Wie groß war der Schmerz, Olympia nur vor dem Fernseher verfolgen zu können?

Gensheimer. Ich war jetzt nicht wehmütig oder so. Die Trauer war direkt nach der Europameisterschaft da. Als ich wusste, dass es nichts mit London werden wird. Aber das habe ich abgehakt und schaue wieder nach vorne.

Wie hast Du den Sommer verbracht?

Gensheimer: Ich war mit meiner Freundin erst ein paar Tage in New York und anschließend sind wir weiter nach Miami und waren noch auf den Florida-Keys.

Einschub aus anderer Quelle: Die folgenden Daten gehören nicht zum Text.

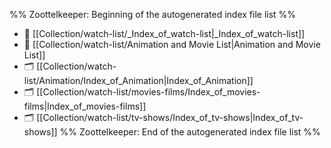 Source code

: %% Zoottelkeeper: Beginning of the autogenerated index file list  %%
- 📄 [[Collection/watch-list/_Index_of_watch-list|_Index_of_watch-list]]
- 📄 [[Collection/watch-list/Animation and Movie List|Animation and Movie List]]
- 🗂️ [[Collection/watch-list/Animation/Index_of_Animation|Index_of_Animation]]
- 🗂️ [[Collection/watch-list/movies-films/Index_of_movies-films|Index_of_movies-films]]
- 🗂️ [[Collection/watch-list/tv-shows/Index_of_tv-shows|Index_of_tv-shows]]
%% Zoottelkeeper: End of the autogenerated index file list  %%
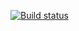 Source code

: [![Build status](https://ci.appveyor.com/api/projects/status/cyfk9sggwldh72u9?svg=true)](https://ci.appveyor.com/project/Alexchb2/j2-1) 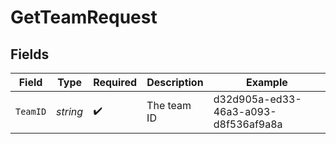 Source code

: # GetTeamRequest


## Fields

| Field                                | Type                                 | Required                             | Description                          | Example                              |
| ------------------------------------ | ------------------------------------ | ------------------------------------ | ------------------------------------ | ------------------------------------ |
| `TeamID`                             | *string*                             | :heavy_check_mark:                   | The team ID                          | d32d905a-ed33-46a3-a093-d8f536af9a8a | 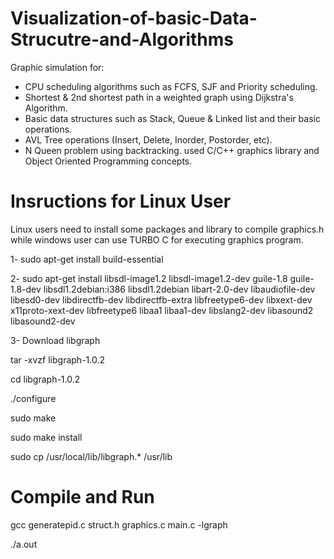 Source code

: # Visualization-of-basic-Data-Strucutre-and-Algorithms

Graphic simulation for:
- CPU scheduling algorithms such as FCFS, SJF and Priority scheduling.
- Shortest & 2nd shortest path in a weighted graph using Dijkstra's Algorithm.
- Basic data structures such as Stack, Queue & Linked list and their basic operations.
- AVL Tree operations (Insert, Delete, Inorder, Postorder, etc).
- N Queen problem using backtracking.
used C/C++ graphics library and Object Oriented Programming concepts.
 


# Insructions for Linux User

Linux users need to install some packages and library to compile graphics.h while windows user can use TURBO C for executing graphics program.

1- sudo apt-get install build-essential

2- sudo apt-get install libsdl-image1.2 libsdl-image1.2-dev guile-1.8 guile-1.8-dev libsdl1.2debian:i386 libsdl1.2debian libart-2.0-dev libaudiofile-dev libesd0-dev libdirectfb-dev libdirectfb-extra libfreetype6-dev libxext-dev x11proto-xext-dev libfreetype6 libaa1 libaa1-dev libslang2-dev libasound2 libasound2-dev

3- Download libgraph

 tar -xvzf libgraph-1.0.2

 cd libgraph-1.0.2

 ./configure

 sudo make

 sudo make install

 sudo cp /usr/local/lib/libgraph.* /usr/lib
 
# Compile and Run

gcc generatepid.c struct.h graphics.c main.c -lgraph

./a.out

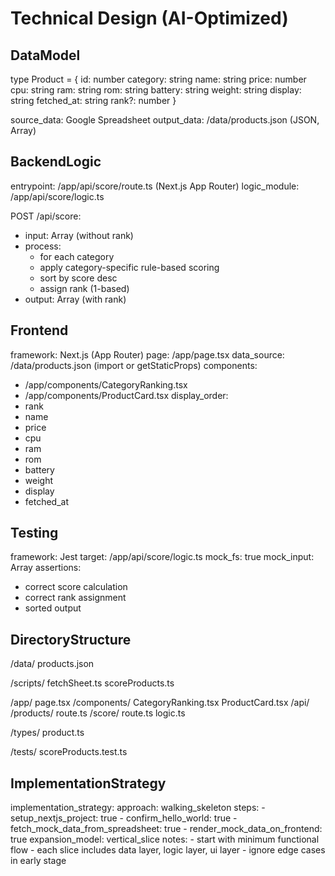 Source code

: # Technical Design (AI-Optimized)

## DataModel

type Product = {
  id: number
  category: string
  name: string
  price: number
  cpu: string
  ram: string
  rom: string
  battery: string
  weight: string
  display: string
  fetched_at: string
  rank?: number
}

source_data: Google Spreadsheet
output_data: /data/products.json (JSON, Array<Product>)

## BackendLogic

entrypoint: /app/api/score/route.ts (Next.js App Router)
logic_module: /app/api/score/logic.ts

POST /api/score:
  - input: Array<Product> (without rank)
  - process:
      - for each category
      - apply category-specific rule-based scoring
      - sort by score desc
      - assign rank (1-based)
  - output: Array<Product> (with rank)

## Frontend

framework: Next.js (App Router)
page: /app/page.tsx
data_source: /data/products.json (import or getStaticProps)
components:
  - /app/components/CategoryRanking.tsx
  - /app/components/ProductCard.tsx
display_order:
  - rank
  - name
  - price
  - cpu
  - ram
  - rom
  - battery
  - weight
  - display
  - fetched_at

## Testing

framework: Jest
target: /app/api/score/logic.ts
mock_fs: true
mock_input: Array<Product>
assertions:
  - correct score calculation
  - correct rank assignment
  - sorted output

## DirectoryStructure

/data/
  products.json

/scripts/
  fetchSheet.ts
  scoreProducts.ts

/app/
  page.tsx
  /components/
    CategoryRanking.tsx
    ProductCard.tsx
  /api/
    /products/
      route.ts
    /score/
      route.ts
      logic.ts

/types/
  product.ts

/tests/
  scoreProducts.test.ts

## ImplementationStrategy

implementation_strategy:
  approach: walking_skeleton
  steps:
    - setup_nextjs_project: true
    - confirm_hello_world: true
    - fetch_mock_data_from_spreadsheet: true
    - render_mock_data_on_frontend: true
  expansion_model: vertical_slice
  notes:
    - start with minimum functional flow
    - each slice includes data layer, logic layer, ui layer
    - ignore edge cases in early stage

Eure Saisonvorbereitung gestaltete sich nicht ganz einfach, weil fünf Spieler und Trainer Gudmundur Gudmundsson in London weilten. Wie hat sich Tomas Svensson als „Übergangschef“ geschlagen?

Gensheimer: Der Tomas hat das sehr gut gemacht. In den ersten Wochen haben wir viel Kraft, Schnelligkeit und Ausdauer trainiert, in diesen Bereichen verfügt er über ein ausgeprägtes Fachwissen. Tomas hat viel das Gespräch mit den Spielern gesucht. Das hat alles sehr gut geklappt. Und jetzt sind ja alle Jungs da. Wir haben eine gute Mischung aus Jung und Alt.

Die Situation bei den Löwen ist eine andere als in den Vorjahren: Es ging fast schon beschaulich zu.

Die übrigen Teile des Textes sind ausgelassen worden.